Français Non, Washington, c’est l’hypocrisie au paroxysme ! par Grenn Pwonmennen
Vu ce qui se passe à Washington en ce qui concerne l’évolution de la démocratie en Haïti et au Vénézuéla, cela évoque l’idée de « deux poids, deux mesures ». Et on ne saurait faire la sourde oreille et fermer les yeux sur une situation qui étale au grand jour la politique américaine, empreinte d’hypocrisie au plus haut degré. Advienne que pourra, surtout, ces jours-ci, où des menaces sont proférées contre ceux qui refusent d’obtempérer au diktat du Blanc qui, comptant sur la complicité de leurs subalternes haut perchés en Haïti et jouissant de la protection du grand patron, nous traite depuis des lustres en colonisés.

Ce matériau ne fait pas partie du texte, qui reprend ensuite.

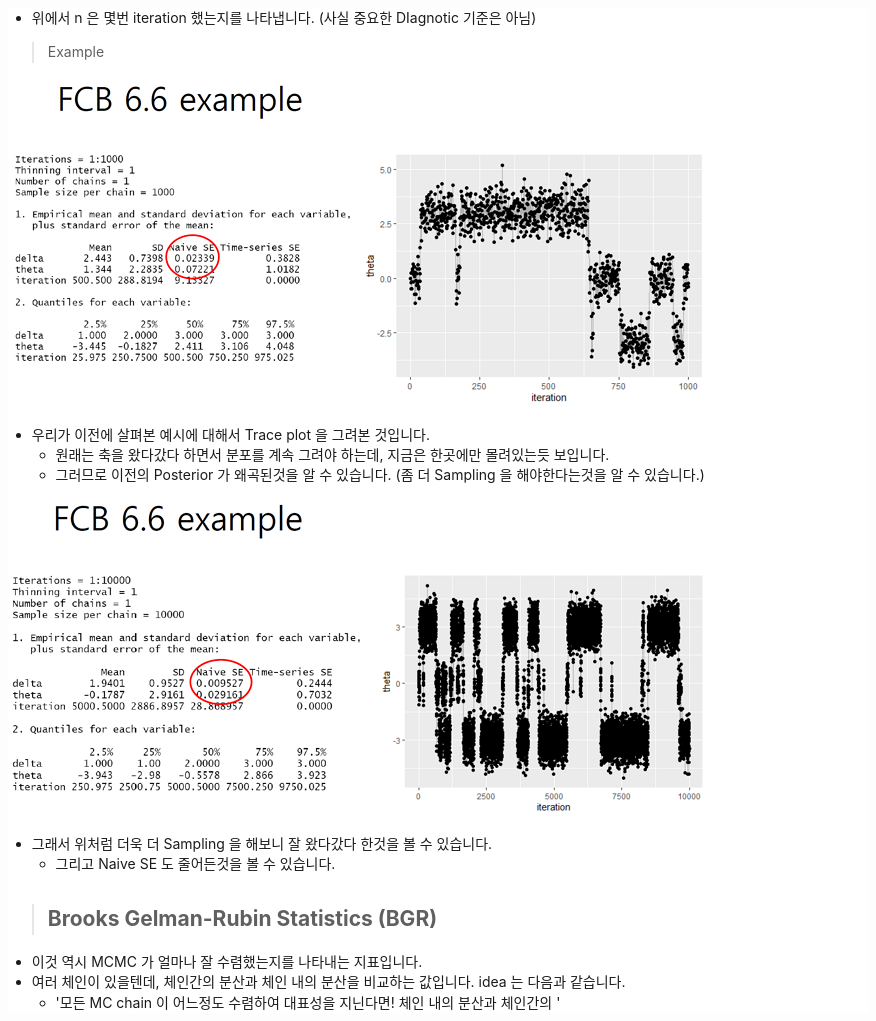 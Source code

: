 - 위에서 n 은 몇번 iteration 했는지를 나타냅니다. (사실 중요한 DIagnotic 기준은 아님)

> Example

![png](/assets/images/Stat/89_3.png)

- 우리가 이전에 살펴본 예시에 대해서 Trace plot 을 그려본 것입니다. 
  - 원래는 축을 왔다갔다 하면서 분포를 계속 그려야 하는데, 지금은 한곳에만 몰려있는듯 보입니다. 
  - 그러므로 이전의 Posterior 가 왜곡된것을 알 수 있습니다. (좀 더 Sampling 을 해야한다는것을 알 수 있습니다.)

![png](/assets/images/Stat/89_4.png)

- 그래서 위처럼 더욱 더 Sampling 을 해보니 잘 왔다갔다 한것을 볼 수 있습니다.
  - 그리고 Naive SE 도 줄어든것을 볼 수 있습니다. 

> ## Brooks Gelman-Rubin Statistics (BGR)

- 이것 역시 MCMC 가 얼마나 잘 수렴했는지를 나타내는 지표입니다.
- 여러 체인이 있을텐데, 체인간의 분산과 체인 내의 분산을 비교하는 값입니다. idea 는 다음과 같습니다. 
  - '모든 MC chain 이 어느정도 수렴하여 대표성을 지닌다면! 체인 내의 분산과 체인간의 '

On ne peut nier les liens qui unissent ces deux pays depuis plus de deux siècles, quand Francisco de Miranda, puis le « Libertador » Simon Bolivar ont trouvé refuge en Haïti, sous la présidence d’Alexandre Pétion, avant de retourner chez eux armés et bien pourvus, pour mener la guerre de l’Indépendance qui aura permis la libération du Vénézuéla ainsi que d’autres pays de l’Amérique du Sud et de l’Amérique centrale, du joug espagnol. Feu le président Hugo Chavez s’en est souvenu, et aura déclaré que son pays est «reconnaissant » envers Haïti soulignant fortement la « dette » du Vénézuéla à l’égard du premier pays indépendant de l’hémisphère américain. Aussi avait-il automatiquement inclus Haïti parmi les pays de la Caraïbe et de l’Amérique centrale à bénéficier du programme PétroCaribe consistant à livrer des produits pétroliers de ce grand producteur à des prix préférentiels, en sus d’autres avantages, telle la construction de l’aéroport du Cap-Haïtien, financée par le Vénézuéla, ainsi que l’implantation d’usines électriques dans certaines villes haïtiennes, dont Cap-Haïtien, dans le Nord, Gonaïves, dans l’Artibonite, et Carrefour, à Port-au-Prince.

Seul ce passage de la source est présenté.